At times I used to think the place was real. The New York of films, that is. The reality is an urban agglomeration of millions, most of whom have a disinclination to speak English. Then there’s the celluloid city of 42nd Street, Annie Hall, Dead End, Rear Window and King Kong. This is the dream city I keep writing about, the one that stabs you in the gut because it’s gone. And it gets worse when you accept that it never existed in the first place. Like the woman of your dreams who has lost her looks and your best friend tells you they were never there.
And yet they must have been, because I lived them. I mean the opening nights, the cocktail parties, the beautiful women, El Morocco and the Stork Club, the bright avenues and mysterious side streets, the yellow but comfortable Packard taxis, the bejeweled women on Fifth Avenue, the obliging doormen of the Sherry-Netherland dressed as admirals, the blond Irish cops, the penthouses of the rich whose manners matched their pocketbooks.

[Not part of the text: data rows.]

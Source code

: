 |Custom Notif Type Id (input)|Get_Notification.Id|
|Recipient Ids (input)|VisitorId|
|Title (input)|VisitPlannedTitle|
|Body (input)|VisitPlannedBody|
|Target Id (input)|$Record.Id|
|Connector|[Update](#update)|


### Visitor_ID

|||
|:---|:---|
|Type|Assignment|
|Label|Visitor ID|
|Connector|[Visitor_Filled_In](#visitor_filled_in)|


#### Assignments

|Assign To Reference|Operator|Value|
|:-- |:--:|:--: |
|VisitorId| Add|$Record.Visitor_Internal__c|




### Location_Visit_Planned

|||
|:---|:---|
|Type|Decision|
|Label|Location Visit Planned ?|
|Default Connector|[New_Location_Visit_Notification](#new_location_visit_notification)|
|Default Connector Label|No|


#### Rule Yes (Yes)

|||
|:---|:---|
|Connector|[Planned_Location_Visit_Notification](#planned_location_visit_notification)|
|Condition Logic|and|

All gone. Broadway tickets back then were two bucks in the gallery and nine bucks up front. A typist made 50 a week, and an aerospace engineer 300. Movie houses charged a dollar, and a burger and fries at P.J. Clarke’s — the all-night, most popular pub in Manhattan — could be had for 90 cents. And then there was Times Square, playground to Holden Caulfield, and even young Taki when playing hooky from boarding school. Times Square was paradise for every horny 15-year-old, and then some: peepshows and strip clubs, and hardcore gay places we never knew existed. I remember paying 10 cents per dance at Danceteria, making a deal, and then waiting until dawn for the girl to come out. Sometimes she’d emerge with a brute who told me to get lost; other times she’d go along with it, but reluctantly, concerned about my age: ‘You don’t look 18…’ Those were the seedy glory nights of Times Square, before the place was cleaned up and totally ruined. Now it’s one long electronic advertisement — even the great Camel cigarette smoker is long gone.

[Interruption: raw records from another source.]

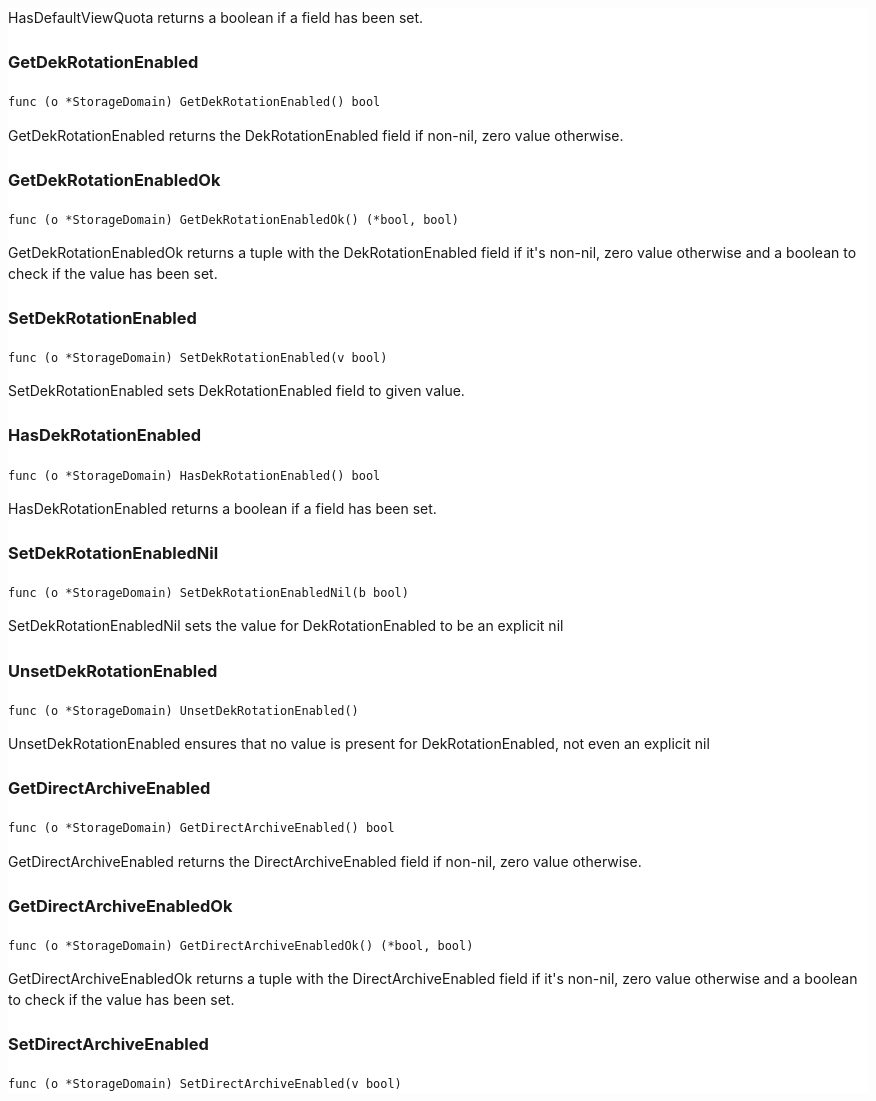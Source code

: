 HasDefaultViewQuota returns a boolean if a field has been set.

### GetDekRotationEnabled

`func (o *StorageDomain) GetDekRotationEnabled() bool`

GetDekRotationEnabled returns the DekRotationEnabled field if non-nil, zero value otherwise.

### GetDekRotationEnabledOk

`func (o *StorageDomain) GetDekRotationEnabledOk() (*bool, bool)`

GetDekRotationEnabledOk returns a tuple with the DekRotationEnabled field if it's non-nil, zero value otherwise
and a boolean to check if the value has been set.

### SetDekRotationEnabled

`func (o *StorageDomain) SetDekRotationEnabled(v bool)`

SetDekRotationEnabled sets DekRotationEnabled field to given value.

### HasDekRotationEnabled

`func (o *StorageDomain) HasDekRotationEnabled() bool`

HasDekRotationEnabled returns a boolean if a field has been set.

### SetDekRotationEnabledNil

`func (o *StorageDomain) SetDekRotationEnabledNil(b bool)`

 SetDekRotationEnabledNil sets the value for DekRotationEnabled to be an explicit nil

### UnsetDekRotationEnabled
`func (o *StorageDomain) UnsetDekRotationEnabled()`

UnsetDekRotationEnabled ensures that no value is present for DekRotationEnabled, not even an explicit nil
### GetDirectArchiveEnabled

`func (o *StorageDomain) GetDirectArchiveEnabled() bool`

GetDirectArchiveEnabled returns the DirectArchiveEnabled field if non-nil, zero value otherwise.

### GetDirectArchiveEnabledOk

`func (o *StorageDomain) GetDirectArchiveEnabledOk() (*bool, bool)`

GetDirectArchiveEnabledOk returns a tuple with the DirectArchiveEnabled field if it's non-nil, zero value otherwise
and a boolean to check if the value has been set.

### SetDirectArchiveEnabled

`func (o *StorageDomain) SetDirectArchiveEnabled(v bool)`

Some of it was real — and not only in the movies. I watch the faded, rain-soaked city I once adored, crisscross its grand thoroughfares, look at the glass intruders where once upon a time my favorite cafés and ballrooms used to be, their warmth existing in a mist-bound memory of youth. At night I look at the Empire State and Chrysler buildings, a beautiful pair. They have a different hue every night; the Empire in its boxy suit, the Chrysler in its filigreed dress. Funny how the master of solitude and nostalgia, Edward Hopper, never painted those two. Much too big, I guess.

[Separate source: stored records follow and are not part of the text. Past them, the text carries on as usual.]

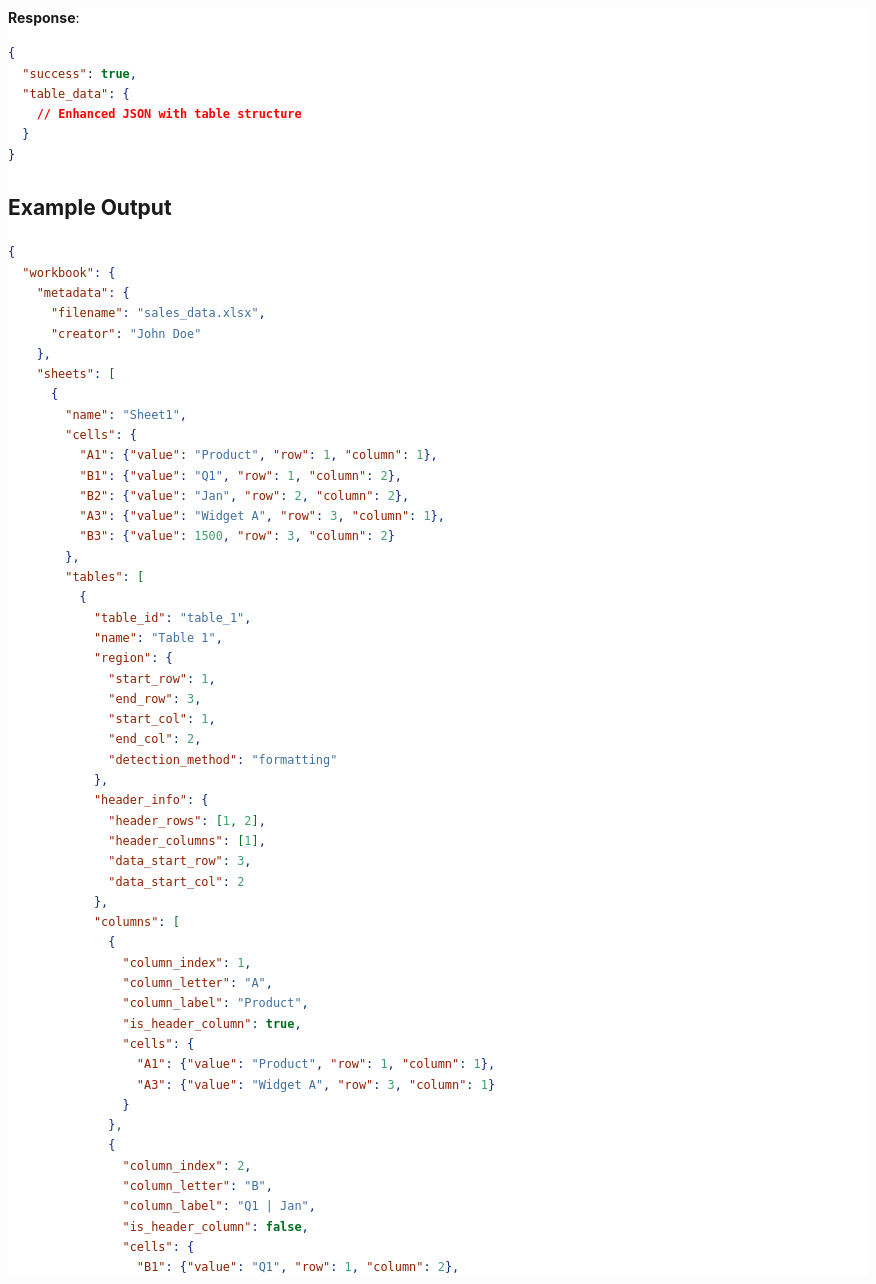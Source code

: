 **Response**:
```json
{
  "success": true,
  "table_data": {
    // Enhanced JSON with table structure
  }
}
```

## Example Output

```json
{
  "workbook": {
    "metadata": {
      "filename": "sales_data.xlsx",
      "creator": "John Doe"
    },
    "sheets": [
      {
        "name": "Sheet1",
        "cells": {
          "A1": {"value": "Product", "row": 1, "column": 1},
          "B1": {"value": "Q1", "row": 1, "column": 2},
          "B2": {"value": "Jan", "row": 2, "column": 2},
          "A3": {"value": "Widget A", "row": 3, "column": 1},
          "B3": {"value": 1500, "row": 3, "column": 2}
        },
        "tables": [
          {
            "table_id": "table_1",
            "name": "Table 1",
            "region": {
              "start_row": 1,
              "end_row": 3,
              "start_col": 1,
              "end_col": 2,
              "detection_method": "formatting"
            },
            "header_info": {
              "header_rows": [1, 2],
              "header_columns": [1],
              "data_start_row": 3,
              "data_start_col": 2
            },
            "columns": [
              {
                "column_index": 1,
                "column_letter": "A",
                "column_label": "Product",
                "is_header_column": true,
                "cells": {
                  "A1": {"value": "Product", "row": 1, "column": 1},
                  "A3": {"value": "Widget A", "row": 3, "column": 1}
                }
              },
              {
                "column_index": 2,
                "column_letter": "B",
                "column_label": "Q1 | Jan",
                "is_header_column": false,
                "cells": {
                  "B1": {"value": "Q1", "row": 1, "column": 2},
```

And now I’m winding up and heading for good old Helvetia. My annual Christmas party is on December 14 and then it’s home sweet home. There’s no more Eagle club, as the barbarians are inside, so I’ll be skiing elsewhere, on far better slopes and in far better company. (Have any of you ever heard of Selena Gomez? Apparently she was big once, and she’s on the comeback trail. Her newest song, with one Cardi B, is called ‘Taki Taki’ and hit number one on Billboard’s dance/electronic streaming chart, whatever that may be.)
I’ve had a good time in the Bagel and am always reluctant to leave it, but nostalgia has its limits. As I get older, I sometimes find myself confusing fictional New York with the one I lived in. I suppose that’s normal. I first saw the place at the impressionable age of 11. After Athens, where the tallest building was five stories high, the Rockefeller Center was mind-blowing, never mind the Empire State. But as always it was the people who made the difference. Gangsters were glamorous back then: they wore fedoras, wide suits and two-tone shoes. They stayed uptown and killed each other, never us. Now I have trouble distinguishing those who live in my building — supposedly one of the grandest on Park Avenue — from the construction workers speaking Spanish across the yard. I take my breakfast every day in a coffee shop nearby. I like to sit outside, no matter the weather conditions. Listening to some of the youngsters walking to a university next door astounds me. Everything is about their feelings towards a piece of clothing or rap song. They have nothing to say about ideas or world events.
So what does an older man do, alone in a city that once offered a lot and now offers less than zero? Well, last week I went up to Provincetown for Michael Mailer’s mother’s memorial. I spoke a few words, met a lot of artistic people — she was Beverly Bentley, a beautiful actress of the Fifties and Sixties — and came back with a hangover that lasted for a good week. Provincetown is now mostly a gay town, a bit honky-tonk, but what shocked me the most was when we filmed a documentary in Norman Mailer’s last home. There was a plaque outside, but inside — it has since been sold to a private buyer — there was not a single book in sight. Looking at the bare walls filled me with a sense of loss, as I had been there when Norman was alive and the place was dripping with them. I guess it’s a sign of the times: fewer books, more rap, more sci-fi; English no mas, manners no mas, girls no mas. Time to fly away.